Affanculo l’uomo ragno

Certo che è una semplificazione, e tutto è molto complesso e con aspetti e variabili che hanno valori e importanze proprie: ma se proviamo a guardarla un po’ da lontano, quello che la presidenza di Donald Trump sta imponendo al suo paese e proponendo al mondo è il capovolgimento di quella frase dello zio dell’uomo ragno che su questo blog avete letto spesso, e che so di ripetere noiosamente da tanti anni: “da un grande potere derivano grandi responsabilità”.

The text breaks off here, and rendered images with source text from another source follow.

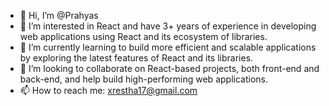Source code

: - 👋 Hi, I’m @Prahyas
- 👀  I’m interested in React and have 3+ years of experience in developing web applications using React and its ecosystem of libraries.
- 🌱 I’m currently learning to build more efficient and scalable applications by exploring the latest features of React and its libraries.
- 💞️ I’m looking to collaborate on React-based projects, both front-end and back-end, and help build high-performing web applications.
- 📫 How to reach me: xrestha17@gmail.com

<!---
Prahyas/Prahyas is a ✨ special ✨ repository because its `README.md` (this file) appears on your GitHub profile.
You can click the Preview link to take a look at your changes.
--->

Le nostre società e culture hanno costruito nei secoli, con fatica, e senza riuscire a convincere tutti, l’idea che chi è più forte debba farsi carico del bene di chi è più debole: senza riuscire a convincere tutti, certo, ma facendo passare l’idea che i non convinti siano nel torto. Abbiamo stabilito che chi è più ricco paghi più tasse per aiutare chi è più povero; abbiamo stabilito che gli adulti facciano per i bambini maggiori sacrifici di quelli che i bambini fanno per gli adulti; abbiamo stabilito che gli stati – ovvero tutti noi – si facciano carico di curare i malati, istruire gli ignoranti, proteggere i deboli (riuscendoci non sempre, ma l’idea è condivisa). Abbiamo creato leggi che impongano ai privilegiati sacrifici a tutela dei danneggiati. Abbiamo convenuto che le persone più influenti debbano cercare di essere di maggiore esempio con i loro comportamenti.

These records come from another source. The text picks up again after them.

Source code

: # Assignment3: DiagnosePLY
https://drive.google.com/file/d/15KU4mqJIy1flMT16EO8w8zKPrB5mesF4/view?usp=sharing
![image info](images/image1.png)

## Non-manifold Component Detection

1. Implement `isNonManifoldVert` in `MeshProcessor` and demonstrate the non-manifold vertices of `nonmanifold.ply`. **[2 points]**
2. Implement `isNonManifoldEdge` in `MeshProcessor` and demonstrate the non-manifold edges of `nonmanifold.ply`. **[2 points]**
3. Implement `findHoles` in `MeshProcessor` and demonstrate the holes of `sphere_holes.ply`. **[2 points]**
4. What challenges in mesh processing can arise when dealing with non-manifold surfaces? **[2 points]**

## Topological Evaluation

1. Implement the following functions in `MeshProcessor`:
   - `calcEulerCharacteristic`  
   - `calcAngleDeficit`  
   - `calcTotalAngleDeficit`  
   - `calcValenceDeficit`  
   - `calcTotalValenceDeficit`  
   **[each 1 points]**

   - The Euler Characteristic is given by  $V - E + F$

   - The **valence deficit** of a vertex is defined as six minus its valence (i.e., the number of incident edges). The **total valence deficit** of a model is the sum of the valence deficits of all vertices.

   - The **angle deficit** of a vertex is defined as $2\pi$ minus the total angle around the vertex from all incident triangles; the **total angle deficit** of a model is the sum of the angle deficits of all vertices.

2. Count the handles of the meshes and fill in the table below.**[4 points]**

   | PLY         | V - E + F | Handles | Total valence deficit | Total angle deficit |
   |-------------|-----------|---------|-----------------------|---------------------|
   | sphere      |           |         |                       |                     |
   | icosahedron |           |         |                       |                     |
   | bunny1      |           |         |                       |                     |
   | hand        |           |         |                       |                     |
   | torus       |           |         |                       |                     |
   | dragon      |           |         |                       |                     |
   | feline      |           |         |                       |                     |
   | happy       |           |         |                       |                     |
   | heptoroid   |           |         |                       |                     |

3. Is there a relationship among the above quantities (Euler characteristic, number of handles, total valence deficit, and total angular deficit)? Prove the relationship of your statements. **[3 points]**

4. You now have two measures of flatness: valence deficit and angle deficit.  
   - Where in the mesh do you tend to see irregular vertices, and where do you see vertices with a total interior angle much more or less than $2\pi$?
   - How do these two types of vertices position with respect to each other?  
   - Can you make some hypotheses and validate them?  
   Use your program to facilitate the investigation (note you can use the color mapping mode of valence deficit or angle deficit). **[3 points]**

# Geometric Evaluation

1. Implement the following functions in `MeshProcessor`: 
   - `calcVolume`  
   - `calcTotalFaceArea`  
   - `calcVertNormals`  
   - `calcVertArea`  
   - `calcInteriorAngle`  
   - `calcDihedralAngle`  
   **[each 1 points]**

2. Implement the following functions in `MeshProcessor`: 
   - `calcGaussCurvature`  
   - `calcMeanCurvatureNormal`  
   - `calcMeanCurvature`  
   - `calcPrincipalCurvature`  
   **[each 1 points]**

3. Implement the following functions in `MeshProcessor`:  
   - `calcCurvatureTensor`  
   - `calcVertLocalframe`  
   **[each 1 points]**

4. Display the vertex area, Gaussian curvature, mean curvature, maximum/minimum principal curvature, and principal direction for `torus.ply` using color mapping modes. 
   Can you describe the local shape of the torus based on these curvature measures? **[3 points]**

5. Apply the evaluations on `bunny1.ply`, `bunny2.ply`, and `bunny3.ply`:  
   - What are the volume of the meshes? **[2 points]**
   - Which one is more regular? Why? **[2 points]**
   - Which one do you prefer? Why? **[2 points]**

Abbiamo insomma stabilito che da un grande potere derivino grandi responsabilità. Ripeto, non abbiamo convinto tutti, ma abbiamo fatto passare che fosse la cosa giusta.
Ora “l’uomo più potente del mondo” ha azzerato tutto questo e proclamato che invece da un grande potere deriva un grande potere, punto. Affanculo le responsabilità. Che maggiori ricchezze, risorse, forza non siano uno strumento per aiutare chi ha meno, e quindi per migliorare le condizioni delle comunità e la convivenza, ma uno strumento per averne ancora di più, di ricchezze, risorse, forza, tra i paesi, e all’interno dei paesi.

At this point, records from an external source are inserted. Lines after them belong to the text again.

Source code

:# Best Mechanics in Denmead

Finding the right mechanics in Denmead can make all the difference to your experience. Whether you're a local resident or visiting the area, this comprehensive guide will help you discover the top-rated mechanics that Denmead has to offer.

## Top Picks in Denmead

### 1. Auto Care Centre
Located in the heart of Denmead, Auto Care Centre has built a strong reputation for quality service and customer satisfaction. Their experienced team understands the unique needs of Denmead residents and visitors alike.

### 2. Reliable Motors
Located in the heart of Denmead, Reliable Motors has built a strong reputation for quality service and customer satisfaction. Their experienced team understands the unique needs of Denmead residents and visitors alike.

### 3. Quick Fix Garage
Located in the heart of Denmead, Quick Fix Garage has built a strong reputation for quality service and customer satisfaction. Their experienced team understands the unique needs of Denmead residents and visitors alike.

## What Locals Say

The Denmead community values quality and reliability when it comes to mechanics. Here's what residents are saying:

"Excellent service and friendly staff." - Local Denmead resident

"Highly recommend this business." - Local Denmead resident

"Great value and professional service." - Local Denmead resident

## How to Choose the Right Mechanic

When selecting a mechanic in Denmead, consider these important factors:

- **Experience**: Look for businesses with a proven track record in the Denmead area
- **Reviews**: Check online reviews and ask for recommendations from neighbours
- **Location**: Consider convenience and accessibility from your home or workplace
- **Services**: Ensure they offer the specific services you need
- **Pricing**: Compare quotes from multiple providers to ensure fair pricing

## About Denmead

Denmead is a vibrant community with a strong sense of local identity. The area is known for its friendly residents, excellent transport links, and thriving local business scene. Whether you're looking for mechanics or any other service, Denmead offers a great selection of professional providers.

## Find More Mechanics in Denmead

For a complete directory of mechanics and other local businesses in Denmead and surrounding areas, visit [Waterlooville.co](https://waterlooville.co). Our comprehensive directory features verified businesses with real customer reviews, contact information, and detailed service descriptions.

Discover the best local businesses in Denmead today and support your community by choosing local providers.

L’idea che gli stati si aiutino tra loro e collaborino – gli stati liberi e democratici – aveva avuto un’accelerazione ottant’anni fa, dopo la Seconda guerra mondiale. Gli stati si erano fatti la guerra per secoli, ognuno con l’obiettivo di diventare più ricco, più forte, più potente, a danno degli altri: a un certo punto questo approccio aveva rischiato di portare alla distruzione di tutto e di tutti, e gli stati – molti di loro – avevano imparato che allearsi e favorire la convivenza non era una questione da “comunità hippy”, come direbbe Meloni, ma un interesse comune che faceva il bene di ciascuno di loro e li proteggeva da rischi maggiori. Abbiamo costruito l’Unione Europea, l’ONU, persino la NATO, con l’intenzione di proteggerci insieme (con tutti i limiti e le imperfezioni che conosciamo), e più fossimo stati meglio sarebbe stato. Abbiamo allargato i mercati, ridotto i confini tra i commerci, lavorato perché la pace passasse per la costruzione di ricchezze condivise.

Adesso, a culmine di un lavoro di logoramento che ha avuto negli ultimi decenni tanti complici e la saldatura di tanti interessi e propagande, il paese più potente del mondo ha dichiarato – con processo democratico – di non volerla più, quella cosa lì. Di voler tornare indietro: ognuno per sé e in competizione con ogni mezzo, chi è più forte merita di esserlo e di usare la sua forza per esserlo ancora di più. Di voler tornare indietro a prima che decidessimo di collaborare con la consapevolezza che da maggiori poteri derivassero maggiori responsabilità.
Ora, i paragoni col passato sono un giochino facile e spesso sterile: tutto è cambiato, tutto è diverso, e la speranza è che lo siano anche questa volta. Ma a essere tentati di farlo, il giochino, a guardare un po’ più da lontano, la domanda è: ve lo ricordate com’era il mondo, prima di questi ottant’anni, prima dell’uomo ragno?